→ **Exercise requirements**: Below are some records; find each line that carries the word "ModuleTests" and copy it.

→ **Records shown**:
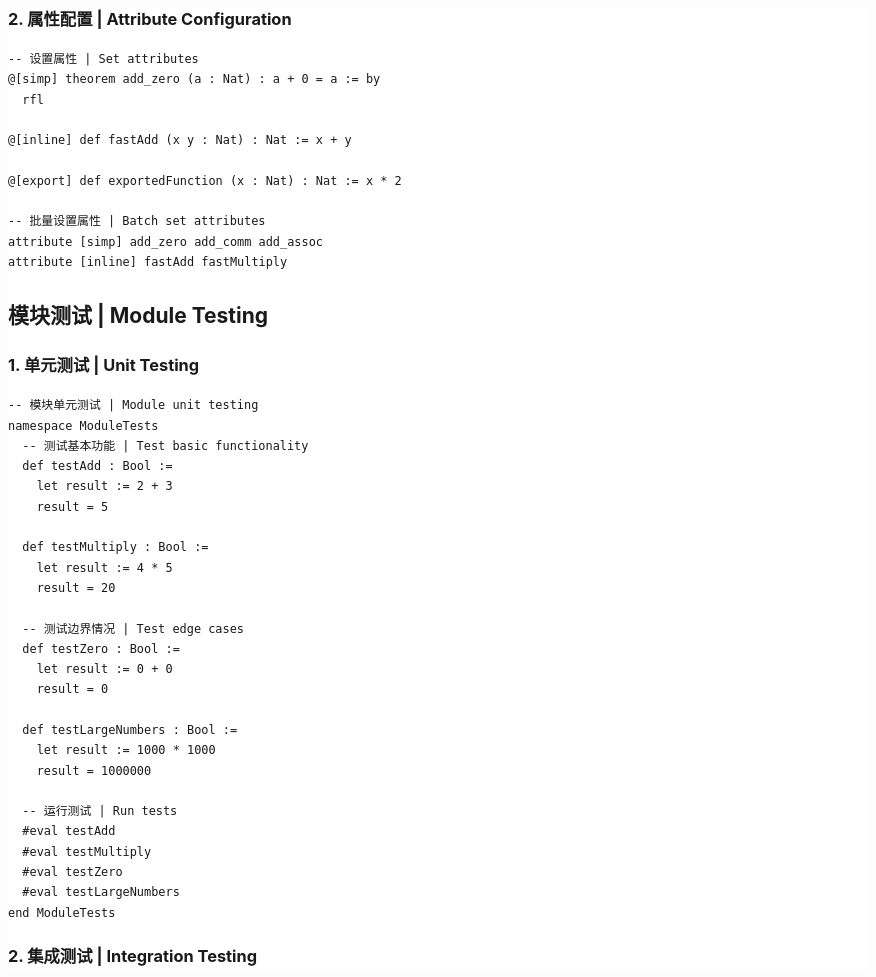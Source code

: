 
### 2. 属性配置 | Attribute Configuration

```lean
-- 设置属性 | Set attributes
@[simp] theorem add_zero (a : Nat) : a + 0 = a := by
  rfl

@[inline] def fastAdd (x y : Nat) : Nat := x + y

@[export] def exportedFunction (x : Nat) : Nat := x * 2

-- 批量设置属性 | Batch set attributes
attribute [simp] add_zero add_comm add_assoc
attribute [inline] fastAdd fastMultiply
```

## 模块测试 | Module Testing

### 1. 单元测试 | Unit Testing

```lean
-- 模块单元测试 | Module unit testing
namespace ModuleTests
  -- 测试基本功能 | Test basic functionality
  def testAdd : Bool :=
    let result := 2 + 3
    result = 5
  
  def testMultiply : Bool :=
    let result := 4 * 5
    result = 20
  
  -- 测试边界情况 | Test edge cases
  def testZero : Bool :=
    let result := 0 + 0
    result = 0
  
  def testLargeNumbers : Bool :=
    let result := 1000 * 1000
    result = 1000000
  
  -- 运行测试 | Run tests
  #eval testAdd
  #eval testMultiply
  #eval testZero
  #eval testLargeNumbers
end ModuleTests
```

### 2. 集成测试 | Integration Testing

→ **Task solution**:
namespace ModuleTests
end ModuleTests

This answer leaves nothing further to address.